Given data:
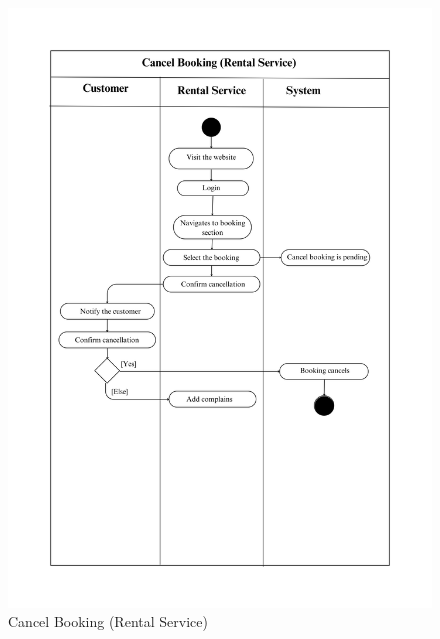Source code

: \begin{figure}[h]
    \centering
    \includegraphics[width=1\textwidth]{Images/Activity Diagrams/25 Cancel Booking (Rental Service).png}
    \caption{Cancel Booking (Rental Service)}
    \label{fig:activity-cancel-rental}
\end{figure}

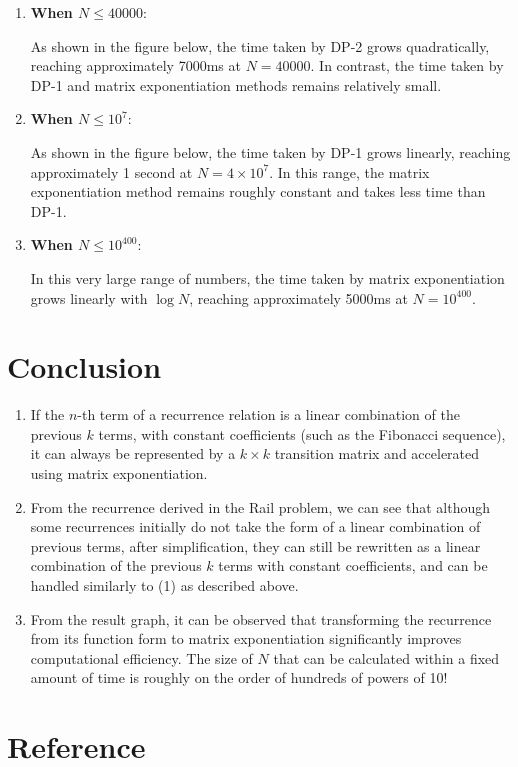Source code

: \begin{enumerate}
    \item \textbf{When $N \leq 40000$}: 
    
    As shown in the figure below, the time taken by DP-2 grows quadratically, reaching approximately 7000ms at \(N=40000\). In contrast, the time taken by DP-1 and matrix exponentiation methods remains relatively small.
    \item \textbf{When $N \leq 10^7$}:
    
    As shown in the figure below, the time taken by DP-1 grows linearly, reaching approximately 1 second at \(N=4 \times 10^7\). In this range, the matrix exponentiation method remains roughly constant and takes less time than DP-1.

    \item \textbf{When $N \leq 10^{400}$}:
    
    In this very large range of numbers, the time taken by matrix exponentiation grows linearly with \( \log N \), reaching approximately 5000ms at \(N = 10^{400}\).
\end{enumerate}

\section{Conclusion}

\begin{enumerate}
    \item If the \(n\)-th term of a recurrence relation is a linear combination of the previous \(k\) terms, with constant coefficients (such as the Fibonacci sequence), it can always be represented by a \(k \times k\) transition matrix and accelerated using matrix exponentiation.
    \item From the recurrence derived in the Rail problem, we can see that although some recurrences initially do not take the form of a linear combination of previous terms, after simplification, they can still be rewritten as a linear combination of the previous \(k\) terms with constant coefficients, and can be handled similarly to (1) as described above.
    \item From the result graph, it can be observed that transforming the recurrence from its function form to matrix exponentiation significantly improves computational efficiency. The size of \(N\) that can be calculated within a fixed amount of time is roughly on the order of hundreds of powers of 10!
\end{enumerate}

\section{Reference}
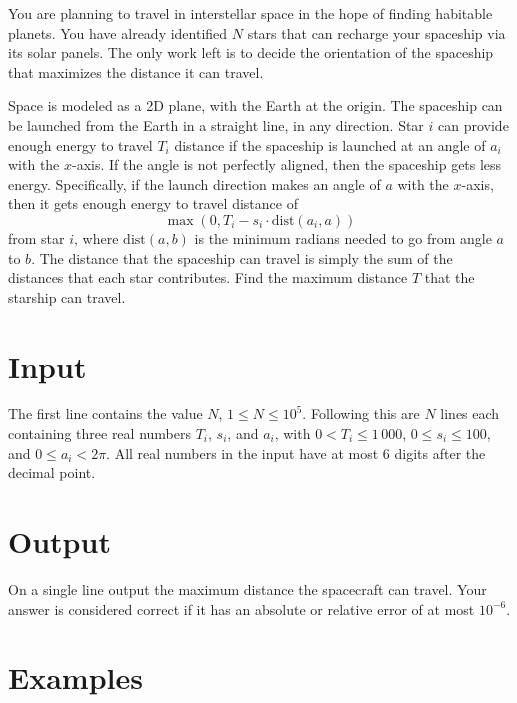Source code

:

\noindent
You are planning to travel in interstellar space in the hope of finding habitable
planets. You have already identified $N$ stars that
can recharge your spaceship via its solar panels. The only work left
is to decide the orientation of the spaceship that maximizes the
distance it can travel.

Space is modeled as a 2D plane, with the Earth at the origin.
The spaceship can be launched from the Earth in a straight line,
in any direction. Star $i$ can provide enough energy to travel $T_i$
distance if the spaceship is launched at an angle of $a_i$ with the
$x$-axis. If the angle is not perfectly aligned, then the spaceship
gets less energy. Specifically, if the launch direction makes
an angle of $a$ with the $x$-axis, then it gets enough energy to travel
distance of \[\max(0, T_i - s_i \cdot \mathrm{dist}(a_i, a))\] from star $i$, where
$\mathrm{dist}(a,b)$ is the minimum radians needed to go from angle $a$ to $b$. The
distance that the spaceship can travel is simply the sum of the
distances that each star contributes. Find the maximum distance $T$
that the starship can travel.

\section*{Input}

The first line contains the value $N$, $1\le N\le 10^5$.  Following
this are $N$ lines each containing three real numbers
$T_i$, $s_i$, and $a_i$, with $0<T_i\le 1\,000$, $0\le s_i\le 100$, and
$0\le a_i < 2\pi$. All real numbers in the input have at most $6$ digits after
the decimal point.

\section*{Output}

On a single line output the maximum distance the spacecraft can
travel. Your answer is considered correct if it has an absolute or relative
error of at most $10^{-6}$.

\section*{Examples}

...

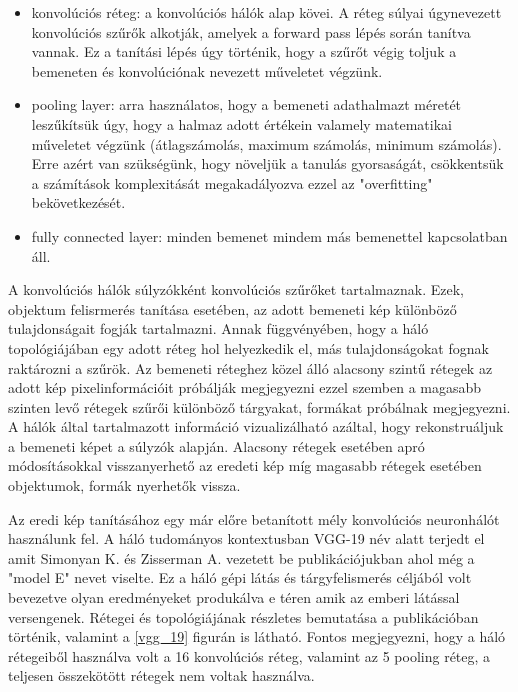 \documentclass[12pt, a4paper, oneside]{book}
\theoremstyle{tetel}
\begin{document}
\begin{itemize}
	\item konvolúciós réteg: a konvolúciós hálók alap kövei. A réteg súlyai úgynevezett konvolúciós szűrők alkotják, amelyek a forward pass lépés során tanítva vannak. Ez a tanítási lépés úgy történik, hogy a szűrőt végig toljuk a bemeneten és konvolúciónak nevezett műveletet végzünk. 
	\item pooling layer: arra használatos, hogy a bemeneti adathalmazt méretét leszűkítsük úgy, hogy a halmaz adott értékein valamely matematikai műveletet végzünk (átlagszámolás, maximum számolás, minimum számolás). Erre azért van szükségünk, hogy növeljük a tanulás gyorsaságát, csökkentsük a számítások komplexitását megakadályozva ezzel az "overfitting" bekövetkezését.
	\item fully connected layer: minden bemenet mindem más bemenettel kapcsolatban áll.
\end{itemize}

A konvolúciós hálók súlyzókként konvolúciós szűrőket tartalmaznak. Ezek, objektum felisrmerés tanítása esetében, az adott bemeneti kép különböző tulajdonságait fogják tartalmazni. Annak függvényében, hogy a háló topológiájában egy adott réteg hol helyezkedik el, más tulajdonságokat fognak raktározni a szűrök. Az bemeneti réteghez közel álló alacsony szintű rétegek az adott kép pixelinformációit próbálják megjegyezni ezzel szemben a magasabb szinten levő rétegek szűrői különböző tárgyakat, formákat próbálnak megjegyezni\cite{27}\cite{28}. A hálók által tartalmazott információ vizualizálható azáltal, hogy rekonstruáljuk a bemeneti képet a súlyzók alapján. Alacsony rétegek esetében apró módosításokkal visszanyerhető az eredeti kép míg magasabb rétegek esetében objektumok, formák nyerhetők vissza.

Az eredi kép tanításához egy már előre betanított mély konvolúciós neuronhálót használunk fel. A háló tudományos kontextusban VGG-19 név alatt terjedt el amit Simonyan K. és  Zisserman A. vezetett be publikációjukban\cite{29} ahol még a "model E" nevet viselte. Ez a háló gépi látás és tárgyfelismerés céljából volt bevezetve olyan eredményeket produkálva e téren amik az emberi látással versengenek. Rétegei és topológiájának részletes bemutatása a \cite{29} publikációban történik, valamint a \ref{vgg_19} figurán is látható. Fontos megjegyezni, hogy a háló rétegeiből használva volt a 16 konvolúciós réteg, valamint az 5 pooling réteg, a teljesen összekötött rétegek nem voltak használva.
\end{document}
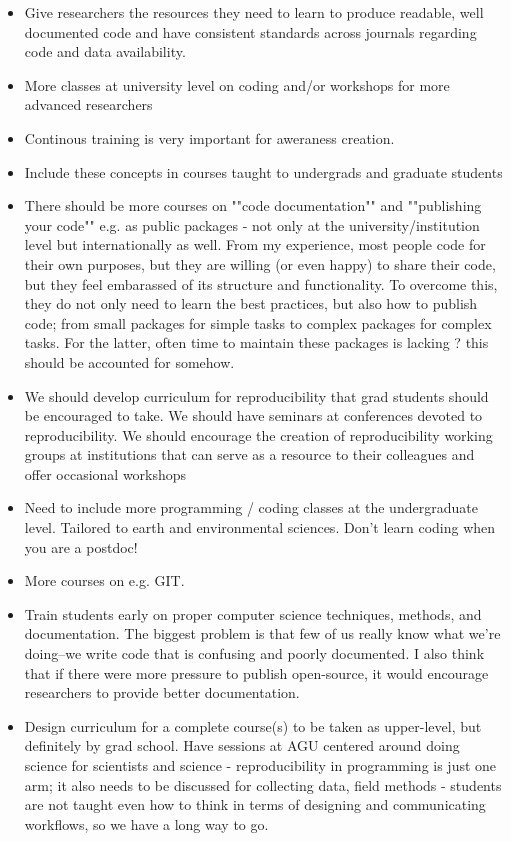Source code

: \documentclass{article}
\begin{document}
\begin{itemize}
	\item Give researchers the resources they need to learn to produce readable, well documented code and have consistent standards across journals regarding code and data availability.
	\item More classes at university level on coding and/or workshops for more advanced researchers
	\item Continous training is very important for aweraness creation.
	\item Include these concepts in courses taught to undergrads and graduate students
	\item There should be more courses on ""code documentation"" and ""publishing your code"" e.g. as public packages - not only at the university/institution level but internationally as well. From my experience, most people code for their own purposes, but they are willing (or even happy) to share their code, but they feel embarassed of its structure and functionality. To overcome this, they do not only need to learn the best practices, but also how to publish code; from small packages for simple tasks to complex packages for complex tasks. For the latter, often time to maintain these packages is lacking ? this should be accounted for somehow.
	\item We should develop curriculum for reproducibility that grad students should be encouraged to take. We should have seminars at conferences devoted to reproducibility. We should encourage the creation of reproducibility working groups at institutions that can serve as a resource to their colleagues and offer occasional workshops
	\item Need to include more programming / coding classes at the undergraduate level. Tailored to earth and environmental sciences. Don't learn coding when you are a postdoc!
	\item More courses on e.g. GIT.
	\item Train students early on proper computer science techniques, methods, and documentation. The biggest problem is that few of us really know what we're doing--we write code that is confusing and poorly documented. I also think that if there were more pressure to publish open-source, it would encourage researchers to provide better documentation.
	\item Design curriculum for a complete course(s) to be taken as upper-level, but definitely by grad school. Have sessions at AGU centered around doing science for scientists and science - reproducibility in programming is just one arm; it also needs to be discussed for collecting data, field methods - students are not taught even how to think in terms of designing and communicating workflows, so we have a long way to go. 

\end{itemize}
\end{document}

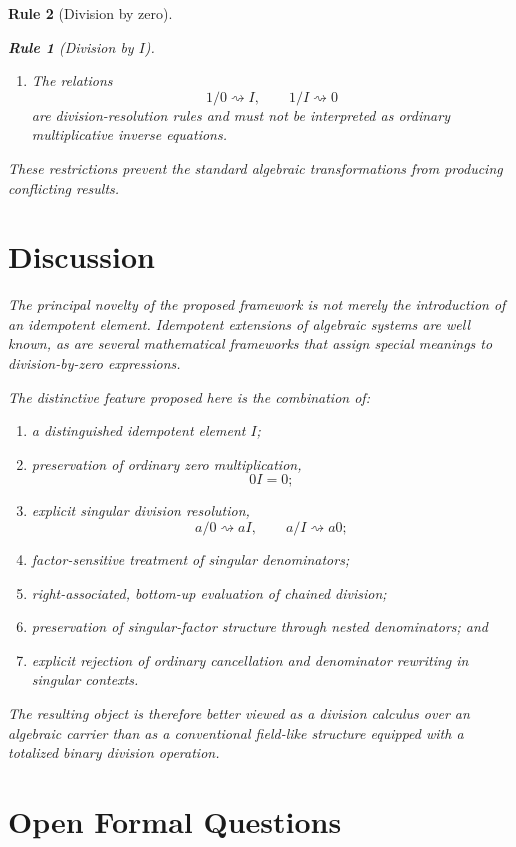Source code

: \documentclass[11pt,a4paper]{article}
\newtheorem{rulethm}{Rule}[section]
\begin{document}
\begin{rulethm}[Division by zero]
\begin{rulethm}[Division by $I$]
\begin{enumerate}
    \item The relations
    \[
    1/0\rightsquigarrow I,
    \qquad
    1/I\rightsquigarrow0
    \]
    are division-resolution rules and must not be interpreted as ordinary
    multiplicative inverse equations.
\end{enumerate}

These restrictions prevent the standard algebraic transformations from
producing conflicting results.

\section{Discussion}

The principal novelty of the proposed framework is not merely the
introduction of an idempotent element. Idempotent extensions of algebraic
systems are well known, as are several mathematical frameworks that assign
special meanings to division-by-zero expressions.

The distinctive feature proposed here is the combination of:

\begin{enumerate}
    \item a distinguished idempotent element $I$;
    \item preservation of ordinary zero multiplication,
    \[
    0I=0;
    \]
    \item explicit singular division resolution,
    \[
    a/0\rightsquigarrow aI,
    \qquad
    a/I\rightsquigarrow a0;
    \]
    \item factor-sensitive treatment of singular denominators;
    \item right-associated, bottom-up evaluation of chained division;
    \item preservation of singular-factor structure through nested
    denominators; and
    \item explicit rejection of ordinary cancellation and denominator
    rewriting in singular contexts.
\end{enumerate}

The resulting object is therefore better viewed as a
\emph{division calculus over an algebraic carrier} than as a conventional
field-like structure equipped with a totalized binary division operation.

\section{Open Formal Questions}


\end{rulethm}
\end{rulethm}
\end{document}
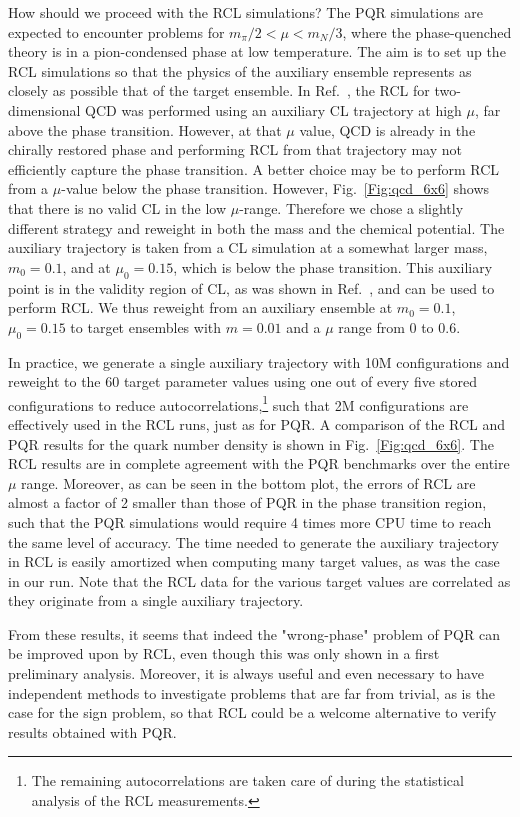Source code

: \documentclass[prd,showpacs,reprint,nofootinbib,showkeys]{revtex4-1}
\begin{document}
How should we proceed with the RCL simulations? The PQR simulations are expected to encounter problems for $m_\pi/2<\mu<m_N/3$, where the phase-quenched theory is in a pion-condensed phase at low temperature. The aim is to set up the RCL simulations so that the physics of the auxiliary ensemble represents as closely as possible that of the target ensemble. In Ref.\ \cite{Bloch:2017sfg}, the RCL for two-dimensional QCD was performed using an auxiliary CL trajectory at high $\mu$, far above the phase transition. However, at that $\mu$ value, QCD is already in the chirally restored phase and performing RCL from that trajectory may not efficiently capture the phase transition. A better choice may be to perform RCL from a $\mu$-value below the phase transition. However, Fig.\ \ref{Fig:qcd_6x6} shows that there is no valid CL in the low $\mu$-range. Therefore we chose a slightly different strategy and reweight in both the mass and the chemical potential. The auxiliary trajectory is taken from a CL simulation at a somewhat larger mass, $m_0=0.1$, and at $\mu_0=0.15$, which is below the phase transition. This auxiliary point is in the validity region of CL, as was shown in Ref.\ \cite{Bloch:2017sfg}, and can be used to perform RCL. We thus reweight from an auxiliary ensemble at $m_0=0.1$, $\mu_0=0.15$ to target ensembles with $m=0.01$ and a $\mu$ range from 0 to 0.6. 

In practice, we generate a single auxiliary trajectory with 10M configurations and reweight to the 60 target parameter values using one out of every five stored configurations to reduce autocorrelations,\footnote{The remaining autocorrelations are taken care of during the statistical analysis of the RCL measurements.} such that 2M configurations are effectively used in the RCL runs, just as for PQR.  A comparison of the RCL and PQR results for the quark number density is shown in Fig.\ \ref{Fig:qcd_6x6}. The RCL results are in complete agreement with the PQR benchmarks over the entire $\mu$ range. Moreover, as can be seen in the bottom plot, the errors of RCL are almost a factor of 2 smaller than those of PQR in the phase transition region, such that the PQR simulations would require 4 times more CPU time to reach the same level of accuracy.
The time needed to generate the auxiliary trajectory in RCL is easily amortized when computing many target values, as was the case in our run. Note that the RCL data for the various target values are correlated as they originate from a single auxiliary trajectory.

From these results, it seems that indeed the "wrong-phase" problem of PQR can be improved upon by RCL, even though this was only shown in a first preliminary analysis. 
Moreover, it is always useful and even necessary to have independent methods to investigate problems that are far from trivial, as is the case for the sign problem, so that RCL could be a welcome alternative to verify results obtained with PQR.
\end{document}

To do:
Where a line in the records above contains the word "Service", copy that line.

Answer to this problem:
    \includegraphics[width=1\textwidth]{Images/Activity Diagrams/25 Cancel Booking (Rental Service).png}
    \caption{Cancel Booking (Rental Service)}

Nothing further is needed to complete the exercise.